[Data records]
• • • • •

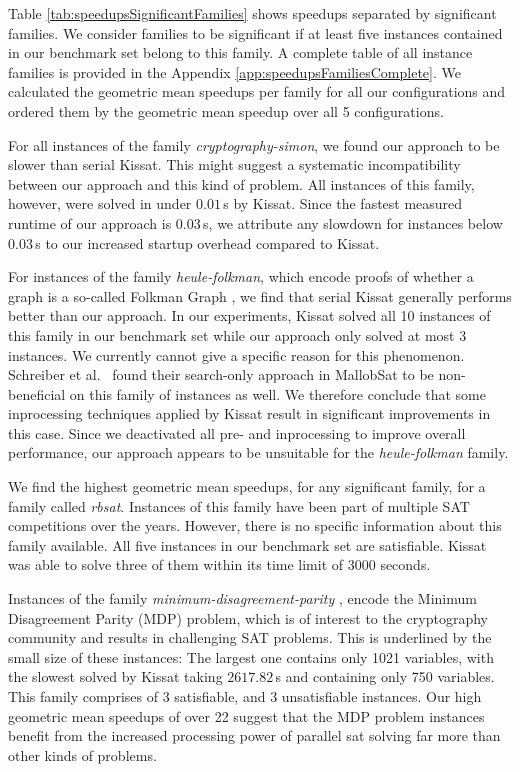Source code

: \documentclass[12pt,a4paper,twoside]{scrartcl}
\numberwithin{equation}{section}
\begin{document}
Table \ref{tab:speedupsSignificantFamilies} shows speedups separated by significant families. We consider families to be significant if at least five instances contained in our benchmark set belong to this family. A complete table of all instance families is provided in the Appendix \ref{app:speedupsFamiliesComplete}. We calculated the geometric mean speedups per family for all our configurations and ordered them by the geometric mean speedup over all 5 configurations.

For all instances of the family \textit{cryptography-simon}, we found our approach to be slower than serial Kissat. This might suggest a systematic incompatibility between our approach and this kind of problem. All instances of this family, however, were solved in under $0.01\,$s by Kissat. Since the fastest measured runtime of our approach is $0.03\,$s, we attribute any slowdown for instances below $0.03\,$s to our increased startup overhead compared to Kissat.

For instances of the family \textit{heule-folkman}, which encode proofs of whether a graph is a so-called Folkman Graph \cite{satComp2024}, we find that serial Kissat generally performs better than our approach. In our experiments, Kissat solved all 10 instances of this family in our benchmark set while our approach only solved at most 3 instances. We currently cannot give a specific reason for this phenomenon. Schreiber et al.~\cite{searchOnlyPaper} found their search-only approach in MallobSat to be non-beneficial on this family of instances as well. We therefore conclude that some inprocessing techniques applied by Kissat result in significant improvements in this case. Since we deactivated all pre- and inprocessing to improve overall performance, our approach appears to be unsuitable for the \textit{heule-folkman} family.

We find the highest geometric mean speedups, for any significant family, for a family called \textit{rbsat}. Instances of this family have been part of multiple SAT competitions over the years. However, there is no specific information about this family available. All five instances in our benchmark set are satisfiable. Kissat was able to solve three of them within its time limit of 3000 seconds.

Instances of the family \textit{minimum-disagreement-parity} \cite{satComp2022}, encode the Minimum Disagreement Parity (MDP) problem, which is of interest to the cryptography community and results in challenging SAT problems. This is underlined by the small size of these instances: The largest one contains only 1021 variables, with the slowest solved by Kissat taking $2617.82\,$s and containing only 750 variables. This family comprises of 3 satisfiable, and 3 unsatisfiable instances. Our high geometric mean speedups of over 22 suggest that the MDP problem instances benefit from the increased processing power of parallel sat solving far more than other kinds of problems.
\end{document}
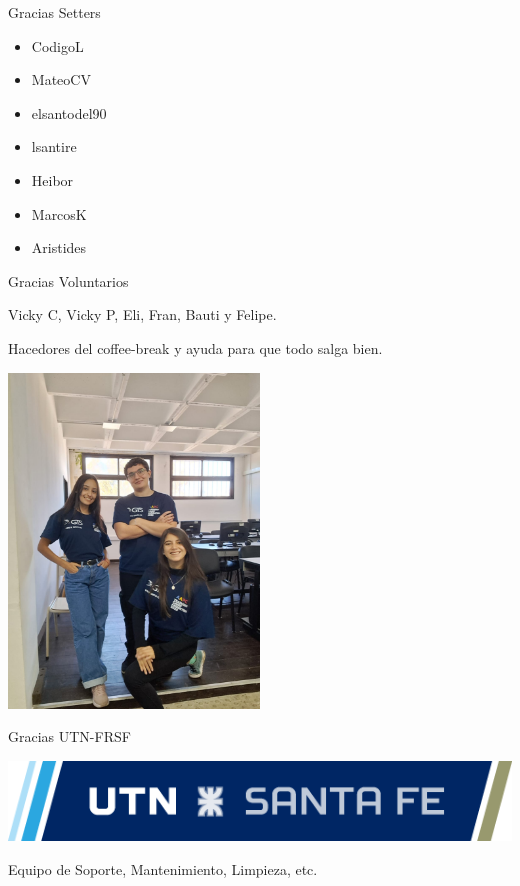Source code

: \documentclass{beamer}
\begin{document}
\begin{frame}{Gracias Setters}
    \begin{itemize}
        \item {\color{purple} CodigoL}
        \item {\color{orange} MateoCV}
        \item {\color{orange} elsantodel90}
        \item {\color{orange} lsantire}
        \item {\color{orange} Heibor}
        \item {\color{orange} MarcosK}
        \item {\color{cyan} Aristides}
    \end{itemize}
\end{frame}

\begin{frame}{Gracias Voluntarios}
    \begin{center}
        Vicky C, Vicky P, Eli, Fran, Bauti y Felipe.

        \vspace{0.5cm}
        Hacedores del coffee-break y ayuda para que todo salga bien.

        \vspace{0.7cm}
        \includegraphics[width=0.5\textwidth,keepaspectratio,trim=0cm 10cm 0cm 10cm,clip]{img/voluntarios.jpeg}
    \end{center}
\end{frame}

\begin{frame}{Gracias UTN-FRSF}
    \begin{center}
        \includegraphics[width=1.05\textwidth,keepaspectratio]{logos/utn_santafe.png}

        \vspace{0.5cm}
        Equipo de Soporte, Mantenimiento, Limpieza, etc.
    \end{center}
\end{frame}
\end{document}
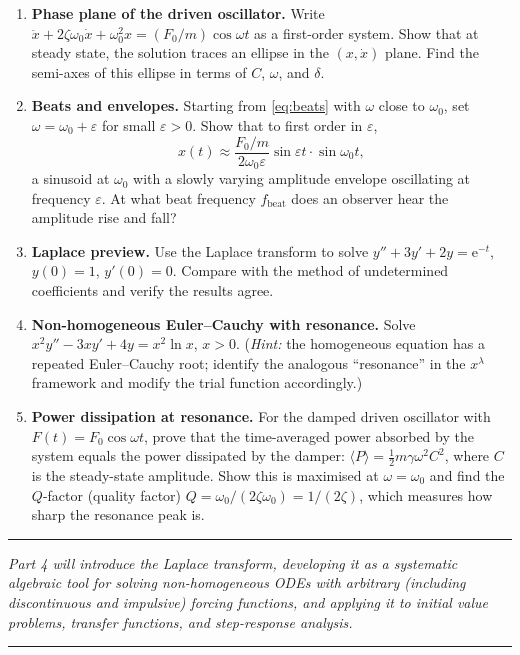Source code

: \documentclass[12pt,a4paper]{article}
\newcommand{\ee}{\mathrm{e}}
\begin{document}
\begin{enumerate}[label=\textbf{\arabic*.}, leftmargin=*, start=12]

\item \textbf{Phase plane of the driven oscillator.} Write $\ddot x + 2\zeta\omega_0\dot x
  + \omega_0^2 x = (F_0/m)\cos\omega t$ as a first-order system. Show that at steady
  state, the solution traces an ellipse in the $(x, \dot x)$ plane. Find the semi-axes
  of this ellipse in terms of $C$, $\omega$, and $\delta$.

\item \textbf{Beats and envelopes.} Starting from \eqref{eq:beats} with $\omega$ close to
  $\omega_0$, set $\omega = \omega_0 + \varepsilon$ for small $\varepsilon > 0$. Show that
  to first order in $\varepsilon$,
  \[
    x(t) \approx \frac{F_0/m}{2\omega_0\varepsilon}\sin\varepsilon t\cdot\sin\omega_0 t,
  \]
  a sinusoid at $\omega_0$ with a slowly varying amplitude envelope oscillating at
  frequency $\varepsilon$. At what beat frequency $f_\mathrm{beat}$ does an observer
  hear the amplitude rise and fall?

\item \textbf{Laplace preview.} Use the Laplace transform to solve
  $y'' + 3y' + 2y = \ee^{-t}$, $y(0)=1$, $y'(0)=0$. Compare with the method of
  undetermined coefficients and verify the results agree.

\item \textbf{Non-homogeneous Euler--Cauchy with resonance.} Solve
  $x^2 y'' - 3xy' + 4y = x^2\ln x$, $x > 0$.
  (\textit{Hint:} the homogeneous equation has a repeated Euler--Cauchy root; identify
  the analogous ``resonance'' in the $x^\lambda$ framework and modify the trial function
  accordingly.)

\item \textbf{Power dissipation at resonance.} For the damped driven oscillator with
  $F(t) = F_0\cos\omega t$, prove that the time-averaged power absorbed by the system
  equals the power dissipated by the damper:
  $\langle P\rangle = \tfrac{1}{2}m\gamma\omega^2 C^2$, where $C$ is the
  steady-state amplitude. Show this is maximised at $\omega = \omega_0$ and find the
  $Q$-factor (quality factor) $Q = \omega_0/(2\zeta\omega_0) = 1/(2\zeta)$, which measures
  how sharp the resonance peak is.

\end{enumerate}

\vspace{1.5em}
{\color{deepblue}\rule{\linewidth}{0.8pt}}
\begin{center}
\small\itshape
Part 4 will introduce the Laplace transform, developing it as a systematic algebraic tool for solving
non-homogeneous ODEs with arbitrary (including discontinuous and impulsive) forcing functions,
and applying it to initial value problems, transfer functions, and step-response analysis.
\end{center}
{\color{deepblue}\rule{\linewidth}{0.8pt}}
\end{document}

• • • • •

• [Exercise directions]: The response must contain exactly the lines from the one with "non-homogeneous ODEs with" to the end of the entries above, both included, and nothing more.

• [Answer to this problem]:
non-homogeneous ODEs with arbitrary (including discontinuous and impulsive) forcing functions,
and applying it to initial value problems, transfer functions, and step-response analysis.
\end{center}
{\color{deepblue}\rule{\linewidth}{0.8pt}}
\end{document}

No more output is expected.